Bennetau-Pelissero C, Latonnelle K Gontier, Lamothe V, Shinkaruk-Poix S, Kaushik S J
Micronutriments, Reproduction and Health Unit, ENITA de Bordeaux, 1 cours du General de Gaulle, 33175 Gradignan, France.
Phytochem Anal. 2004 Jan-Feb;15(1):40-5. doi: 10.1002/pca.741.

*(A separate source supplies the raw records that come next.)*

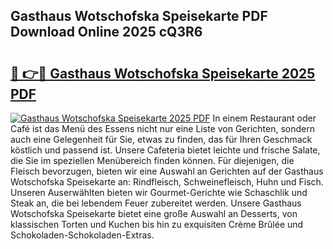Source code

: ## Gasthaus Wotschofska Speisekarte PDF Download Online 2025 cQ3R6

# <h2><a href="http://gc9yn9.nevu.top/?p=Gasthaus+Wotschofska+Speisekarte">🔗 👉🔴 Gasthaus Wotschofska Speisekarte 2025 PDF</a></h2>

[![Gasthaus Wotschofska Speisekarte 2025 PDF](https://i.imgur.com/dBaPXMq.png)](http://gc9yn9.nevu.top/?p=Gasthaus+Wotschofska+Speisekarte)
In einem Restaurant oder Café ist das Menü des Essens nicht nur eine Liste von Gerichten, sondern auch eine Gelegenheit für Sie, etwas zu finden, das für Ihren Geschmack köstlich und passend ist. Unsere Cafeteria bietet leichte und frische Salate, die Sie im speziellen Menübereich finden können. Für diejenigen, die Fleisch bevorzugen, bieten wir eine Auswahl an Gerichten auf der Gasthaus Wotschofska Speisekarte an: Rindfleisch, Schweinefleisch, Huhn und Fisch. Unseren Auserwählten bieten wir Gourmet-Gerichte wie Schaschlik und Steak an, die bei lebendem Feuer zubereitet werden. Unsere Gasthaus Wotschofska Speisekarte bietet eine große Auswahl an Desserts, von klassischen Torten und Kuchen bis hin zu exquisiten Crème Brûlée und Schokoladen-Schokoladen-Extras.
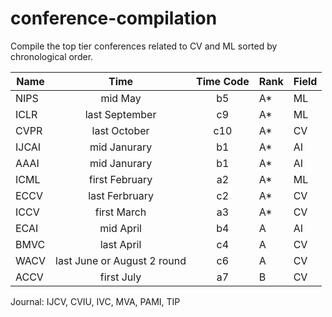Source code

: # conference-compilation
Compile the top tier conferences related to CV and ML sorted by chronological order.

|Name|Time|Time Code|Rank|Field|
|-|:-:|:-:|-|-|
|NIPS|mid May|b5|A*|ML|
|ICLR|last September|c9|A*|ML|
|CVPR|last October|c10|A*|CV|
|IJCAI|mid Janurary|b1|A*|AI|
|AAAI|mid Janurary|b1|A*|AI|
|ICML|first February|a2|A*|ML|
|ECCV|last Ferbruary|c2|A*|CV|
|ICCV|first March|a3|A*|CV|
|ECAI|mid April|b4|A|AI|
|BMVC|last April|c4|A|CV|
|WACV|last June or August 2 round|c6|A|CV|
|ACCV|first July|a7|B|CV|

Journal: IJCV, CVIU, IVC, MVA, PAMI, TIP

The use of in vitro trout hepatocyte cultures is shown to provide a simple and effective way to screen plant and food products for oestrogenic activity. The relative oestrogenic activities of 0.1 g each of extracts of phytosterol, soy isoflavone, red clover, kudzu and soybean extracts were determined using this assay and found to be equivalent to 212, 1, 3.2, 132 and 1025 nM of 17beta-estradiol, respectively. Controls were performed on soybean and kudzu extracts using specific ELISAs for isoflavones and these confirmed the validity of the cell culture assay. The method described offers an advantage over current methods in that it can detect increased oestrogenic activity that may occur as a result of metabolic activation of pre- or pro-oestrogens liver cells.
体外培养虹鳟鱼肝细胞被证明是一种简单有效的方法,可用于筛选具有雌激素活性的植物和食品。使用该测定法测定了0.1克植物甾醇、大豆异黄酮、红三叶草、葛根和大豆提取物的相对雌激素活性,发现它们分别相当于212、1、3.2、132和1025纳摩尔的17β-雌二醇。使用针对异黄酮的特异性酶联免疫吸附测定法对大豆和葛根提取物进行了对照实验,这些实验证实了细胞培养测定法的有效性。所描述的方法相对于现有方法具有优势,因为它可以检测到由于前雌激素或雌激素原在肝细胞中的代谢激活而可能产生的雌激素活性增加。